Advances in crypto-based payment methods
As the market for crypto continues to grow, more and more companies are starting to accept crypto as a form of payment. This could result in increased use of crypto in everyday transactions and an increase in the cost of transactions.
More investment from sovereign wealth funds
These funds are government-owned instruments for investing, are starting to look at crypto as a potential asset class. As more funds allocate a portion of their portfolio to crypto, it could increase demand and increased prices.
Utilization of crypto to make cross-border payments
One of the major benefits of crypto is its capability to perform quick and inexpensive cross-border payments. As more and more people and businesses are beginning to make use of cryptocurrency for international transactions, this can lead to a rise in demand and higher prices.
Increasing numbers of crypto ATM’s
The number of ATMs for crypto continue to grow, it will become easier for individuals to purchase and hold crypto, which could boost demand and increase prices.

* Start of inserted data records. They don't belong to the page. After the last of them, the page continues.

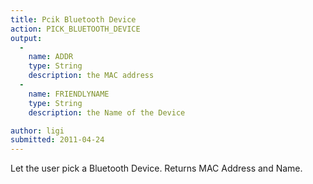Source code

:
 ```yaml
---
title: Pcik Bluetooth Device
action: PICK_BLUETOOTH_DEVICE
output: 
  - 
    name: ADDR
    type: String
    description: the MAC address
  -
    name: FRIENDLYNAME
    type: String
    description: the Name of the Device

author: ligi
submitted: 2011-04-24
---
```

Let the user pick a Bluetooth Device. Returns MAC Address and Name.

Development of security tokens
Security tokens, which are digital assets that are used to represent ownership in an asset like real estate or stock, are a rapidly growing sector of the crypto market. As more security tokens are issued and traded, this could result in a rise in demand, and thus higher costs for cryptocurrency.
A greater adoption rate by merchants
In the event that more retailers start accepting cryptocurrency as a method of payment, this will make it more convenient for consumers to use and hold crypto, which can increase demand and price.
So, will crypto grow in 2023? Only time will tell. However, with these aspects being considered, it’s likely that the cryptocurrency market will have a rebound by 2023. If you’re looking to invest for the long haul patience and discipline will be key.